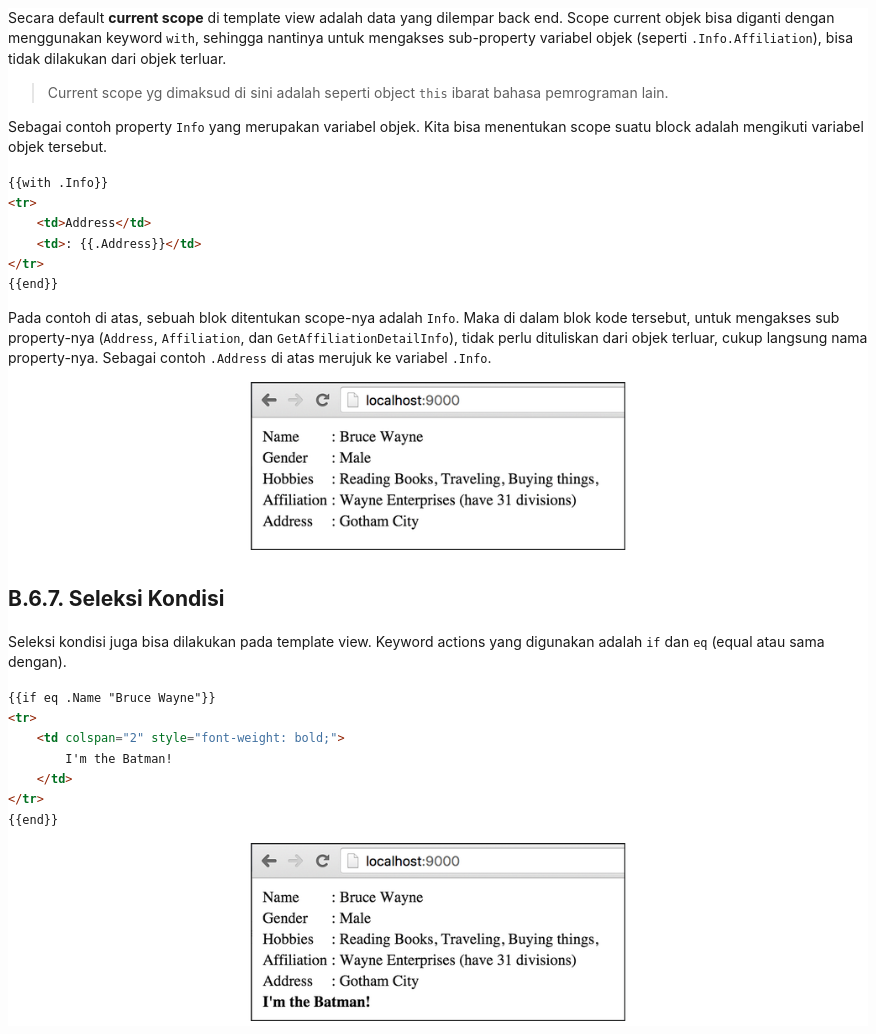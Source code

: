 Secara default **current scope** di template view adalah data yang dilempar back end. Scope current objek bisa diganti dengan menggunakan keyword `with`, sehingga nantinya untuk mengakses sub-property variabel objek (seperti `.Info.Affiliation`), bisa tidak dilakukan dari objek terluar.

> Current scope yg dimaksud di sini adalah seperti object `this` ibarat bahasa pemrograman lain.

Sebagai contoh property `Info` yang merupakan variabel objek. Kita bisa menentukan scope suatu block adalah mengikuti variabel objek tersebut.

```html
{{with .Info}}
<tr>
	<td>Address</td>
	<td>: {{.Address}}</td>
</tr>
{{end}}
```

Pada contoh di atas, sebuah blok ditentukan scope-nya adalah `Info`. Maka di dalam blok kode tersebut, untuk mengakses sub property-nya (`Address`, `Affiliation`, dan `GetAffiliationDetailInfo`), tidak perlu dituliskan dari objek terluar, cukup langsung nama property-nya. Sebagai contoh `.Address` di atas merujuk ke variabel `.Info`.

![Scope](images/B_template_actions_variables_6_with.png)

## B.6.7. Seleksi Kondisi

Seleksi kondisi juga bisa dilakukan pada template view. Keyword actions yang digunakan adalah `if` dan `eq` (equal atau sama dengan).

```html
{{if eq .Name "Bruce Wayne"}}
<tr>
	<td colspan="2" style="font-weight: bold;">
		I'm the Batman!
	</td>
</tr>
{{end}}
```

![Seleksi kondisi](images/B_template_actions_variables_7_if.png)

-- -- --

▶ EXERCISE
Pick every line from the listing holding the string "bisa", and copy it.

▶ RESPONSE BOX
: Secara default **current scope** di template view adalah data yang dilempar back end. Scope current objek bisa diganti dengan menggunakan keyword `with`, sehingga nantinya untuk mengakses sub-property variabel objek (seperti `.Info.Affiliation`), bisa tidak dilakukan dari objek terluar.
Sebagai contoh property `Info` yang merupakan variabel objek. Kita bisa menentukan scope suatu block adalah mengikuti variabel objek tersebut.
Seleksi kondisi juga bisa dilakukan pada template view. Keyword actions yang digunakan adalah `if` dan `eq` (equal atau sama dengan).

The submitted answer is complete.